Maybe it’s possible there is a way to make the breeze bikes free for residents if registered by address? If elected to CC, I will happily take on the project to enable fewer car-centric plans and advocate for pedestrian / bike-friendly alternatives. Also, we can reduce speed limit to 25 mph in the city limits to encourage commuter safety. Mayor Cuomo did this in NYC and reduced the in-city accidents overnight as a part of Vision Zero.
3. With the arrival of Expo light rail to Santa Monica, there has been much discussion about the best way to provide access for residents and visitors to the stations. How do you think first mile/last mile connections – the ability to walk, bike, or take transit between one’s residence and the stations – can be improved?
The transit stations have parking lots. Shuttling options in major cities have had some success, though the age of commuters is a factor in SM – younger workers prefer their own vehicles to bussing and many say they would rather ride skateboards than wait for shuttles. It is possible that all-day rates and/or day passes can be issued to employees in the city, and extending incentives to businesses offering the bus or bike solution is another way to encourage alternative transportation for weekday-only travelers.

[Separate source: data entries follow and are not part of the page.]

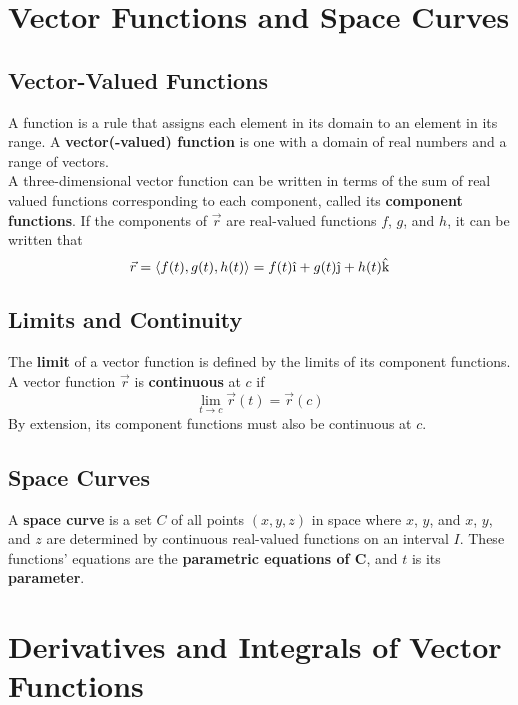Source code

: \documentclass[../Calculus_\Roman{3}]{subfiles}
\begin{document}
	\section{Vector Functions and Space Curves}
		\subsection*{Vector-Valued Functions}
			A function is a rule that assigns each element in its domain to an element in its range. A \textbf{vector(-valued) function} is one with a domain of real numbers and a range of vectors. \\
			A three-dimensional vector function can be written in terms of the sum of real valued functions corresponding to each component, called its \textbf{component functions}. If the components of $\vec{r}$ are real-valued functions $f$, $g$, and $h$, it can be written that
				\[\vec{r} = \langle f(t), g(t), h(t) \rangle = f(t)\vi + g(t)\vj + h(t)\vk\]
		\subsection*{Limits and Continuity}
				The \textbf{limit} of a vector function is defined by the limits of its component functions.
				A vector function $\vec{r}$ is \textbf{continuous} at $c$ if	
					\[\lim_{t\to c}\vec{r}(t) = \vec{r}(c)\]
				By extension, its component functions must also be continuous at $c$.
		\subsection*{Space Curves}
			A \textbf{space curve} is a set $C$ of all points $(x, y, z)$ in space where $x$, $y$, and $x$, $y$, and $z$ are determined by continuous real-valued functions on an interval $I$. These functions' equations are the \textbf{parametric equations of $\bm{C}$}, and $t$ is its \textbf{parameter}.
	\section{Derivatives and Integrals of Vector Functions}
\end{document}
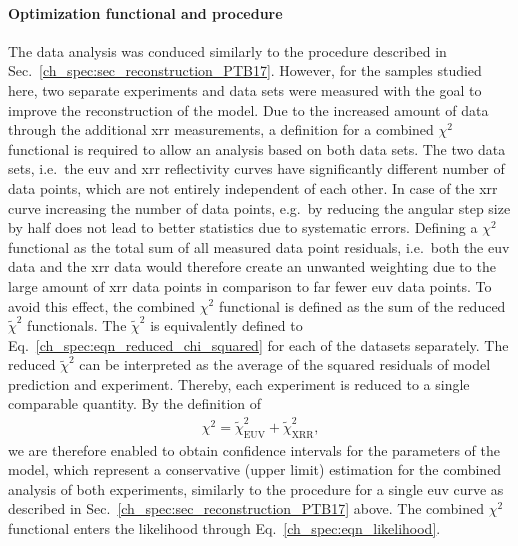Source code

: \paragraph{Optimization functional and procedure} 
The data analysis was conduced similarly to the procedure described in Sec.~\ref{ch_spec:sec_reconstruction_PTB17}. However, for the samples studied here, two separate experiments and data sets were measured with the goal to improve the reconstruction of the model. Due to the increased amount of data through the additional \gls{xrr} measurements, a definition for a combined $\chi^2$ functional is required to allow an analysis based on both data sets. The two data sets, i.e.~the \gls{euv} and \gls{xrr} reflectivity curves have significantly different number of data points, which are not entirely independent of each other. In case of the \gls{xrr} curve increasing the number of data points, e.g.~by reducing the angular step size by half does not lead to better statistics due to systematic errors. Defining a $\chi^2$ functional as the total sum of all measured data point residuals, i.e.~both the \gls{euv} data and the \gls{xrr} data would therefore create an unwanted weighting due to the large amount of \gls{xrr} data points in comparison to far fewer \gls{euv} data points. To avoid this effect, the combined $\chi^2$ functional is defined as the sum of the reduced $\tilde{\chi}^2$ functionals. The $\tilde{\chi}^2$ is equivalently defined to Eq.~\eqref{ch_spec:eqn_reduced_chi_squared} for each of the datasets separately. The reduced $\tilde{\chi}^2$ can be interpreted as the average of the squared residuals of model prediction and experiment. Thereby, each experiment is reduced to a single comparable quantity. By the definition of
\begin{align}
\chi^2 = \tilde{\chi}^2_\text{EUV} +\tilde{\chi}^2_\text{XRR} \text{,}
\label{ch_spec:eqn_Mo_Si_C_total_chi_2}
\end{align}
we are therefore enabled to obtain confidence intervals for the parameters of the model, which represent a conservative (upper limit) estimation for the combined analysis of both experiments, similarly to the procedure for a single \gls{euv} curve as described in Sec.~\ref{ch_spec:sec_reconstruction_PTB17} above. The combined $\chi^2$ functional enters the likelihood through Eq.~\ref{ch_spec:eqn_likelihood}.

4. Santa Monica has championed multimodal transportation with initiatives like GoSaMo, policies like “no net new car trips” within the Land Use and Circulation Element of the General Plan, and comprehensive policy documents like the Bike and Pedestrian Action Plans. However, the city’s zoning requirements maintain high off-street parking requirements for new construction, even near high-quality transit. Researchers have repeatedly demonstrated that parking requirements encourage more people to drive. How can the city reconcile these contradictory positions? Will you champion reduced parking requirements or even parking maximums for new development projects?

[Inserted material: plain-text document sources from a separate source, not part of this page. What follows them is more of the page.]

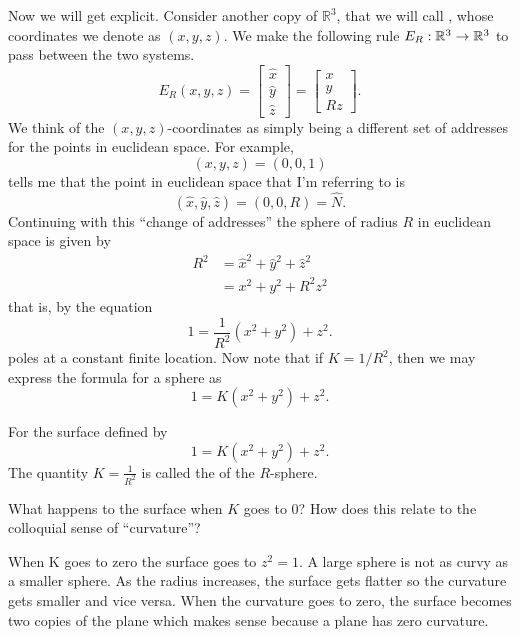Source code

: \documentclass[newpage,hints,handout,12pt,noauthor,nooutcomes]{ximera}
\begin{document}
Now we will get explicit. Consider another copy of $\mathbb{R}^{3}$,
that we will call , whose
coordinates we denote as $( x,y,z) $.  We make the
following rule $E_R:\mathbb R^3\to\mathbb R^3$ to pass between the two systems.
\[
E_R(x,y,z) = 
\begin{bmatrix}
\hat{x}  \\
\hat{y}  \\
\hat{z}  
\end{bmatrix}
=
\begin{bmatrix}
  x\\
  y\\
  Rz
\end{bmatrix}.
\]
We think of the $\left( x,y,z\right) $-coordinates as simply being a
different set of addresses for the points in euclidean space. For
example,
\[
\left(x,y,z\right)  =\left(0,0,1\right)
\]
tells me that the point in euclidean space that I'm referring to is%
\[
\left(\hat{x},\hat{y},\hat{z}\right) =\left( 0,0,R\right)= \hat{N}.
\]
Continuing with this ``change of addresses'' the sphere of radius $R$
in euclidean space is given by
\begin{align*}
  R^{2} &=\hat{x}^{2}+\hat{y}^{2}+\hat{z}^{2}\\
  &=x^{2}+y^{2}+R^{2}z^{2}
\end{align*}
that is, by the equation
\[
1=\frac{1}{R^{2}}\left(  x^{2}+y^{2}\right)  +z^{2}. %
\]
poles at a constant finite location.  Now note that if $K=1/R^2$, then
we may express the formula for a sphere as
\[
1=K(x^{2}+y^{2})+z^{2}.
\]


\begin{definition}
  For the surface defined by
  \[
  1=K\left(  x^{2}+y^{2}\right)  +z^{2}. %
  \]
The quantity $K=\frac{1}{R^{2}}$ is called the  of the
$R$-sphere.
\end{definition}

\begin{problem}
  What happens to the surface when $K$ goes to $0$?  How does this relate to the
  colloquial sense of ``curvature''?
  
\begin{freeResponse}
When K goes to zero the surface goes to $z^{2} =1$.  A large sphere is not as curvy as a smaller sphere. As the radius increases, the surface gets flatter so the curvature gets smaller and vice versa.  When the curvature goes to zero, the surface becomes two copies of the plane which makes sense because a plane has zero curvature.  
\end{freeResponse}

\end{problem}
\end{document}
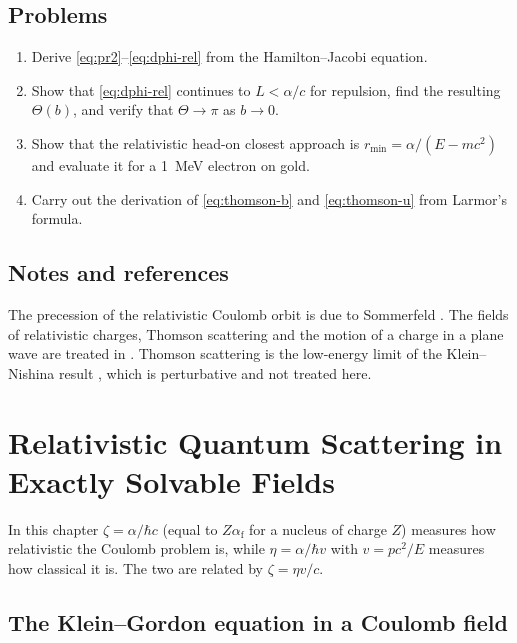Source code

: \documentclass[11pt,a4paper]{book}
\numberwithin{equation}{chapter}
\newcommand{\afs}{\alpha_{\mathrm{f}}}
\begin{document}
\section{Problems}
\begin{enumerate}
  \item Derive \eqref{eq:pr2}--\eqref{eq:dphi-rel} from the Hamilton--Jacobi
        equation.
  \item Show that \eqref{eq:dphi-rel} continues to $L<\alpha/c$ for repulsion,
        find the resulting $\Theta(b)$, and verify that $\Theta\to\pi$ as
        $b\to0$.
  \item Show that the relativistic head-on closest approach is
        $r_{\min}=\alpha/(E-mc^2)$ and evaluate it for a 1~MeV electron on
        gold.
  \item Carry out the derivation of \eqref{eq:thomson-b} and
        \eqref{eq:thomson-u} from Larmor's formula.
\end{enumerate}

\section*{Notes and references}
The precession of the relativistic Coulomb orbit is due to Sommerfeld \cite{Sommerfeld16}. The fields of relativistic charges, Thomson scattering and the motion of a charge in a plane wave are treated in \cite{Jackson,LL2}. Thomson scattering is the low-energy limit of the Klein--Nishina result \cite{KN29}, which is perturbative and not treated here.

\chapter[Relativistic Quantum Scattering]{Relativistic Quantum Scattering in Exactly Solvable Fields}

In this chapter $\zeta=\alpha/\hbar c$ (equal to $Z\afs$ for a nucleus of charge
$Z$) measures how relativistic the Coulomb problem is, while
$\eta=\alpha/\hbar v$ with $v=pc^2/E$ measures how classical it is. The two are
related by $\zeta=\eta v/c$.

\section{The Klein--Gordon equation in a Coulomb field}
\end{document}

It is ridiculous to offer the high-off street parking in SM. If we are truly committed to a greener plan in our city, we can scratch the car-centric and revisit the drawing board. There are bike-friendly communities teeming from Seattle to Portland with plans already in motion that are green. I am certain we can get a look at some of the plans working in nearby Urbania to sway the locals to a newer standard of living one development at a time.
5. The Michigan Avenue Neighborhood Greenway was one of the city’s first major multimodal routes, but it remains incomplete. Have you ridden or walked the Greenway? What still needs to be done, in your opinion, to make walking and bicycling on Michigan safer and more pleasant? Would you consider removing or relocating on-street parking in some places to create a protected cycletrack along the route?
Absolutely. Relocating and rebuilding is the best way to make this project fly. I would opt for every city employee to hop on one of the bikes and cycle it to experience firsthand what improvements can be made. Funds were allocated to finish the project, so let’s finish the project. If healthier lifestyles are all we can hope offer our locals here by the beach, I say we get to work improving the Greenway – and expanding it to capacity.
6. Santa Monica launched L.A. County’s first public bike share system, Breeze, last November. Since then, it has seen steady growth and recently hit the milestone of having 30,000 active users. How can the system be improved? Would you be willing to commit to increasing the number of bikes in the system by 50 percent over the next year? And would you be willing to commit to increasing the number of hubs or relocating underperforming hubs to serve high-use areas of the city?
As I already mentioned above, I think a public bike pass is a great option for locals exclusively. Increasing our cycletrack reduces our car-centric grid. Reducing our car lanes will encourage more residents and local tourists to get outside and move. If we can make Bike hubs, transit stations, pedestrian-friendly areas and thoroughfares work efficiently in a beachside community, who knows how healthy our city will be in the next 20 years?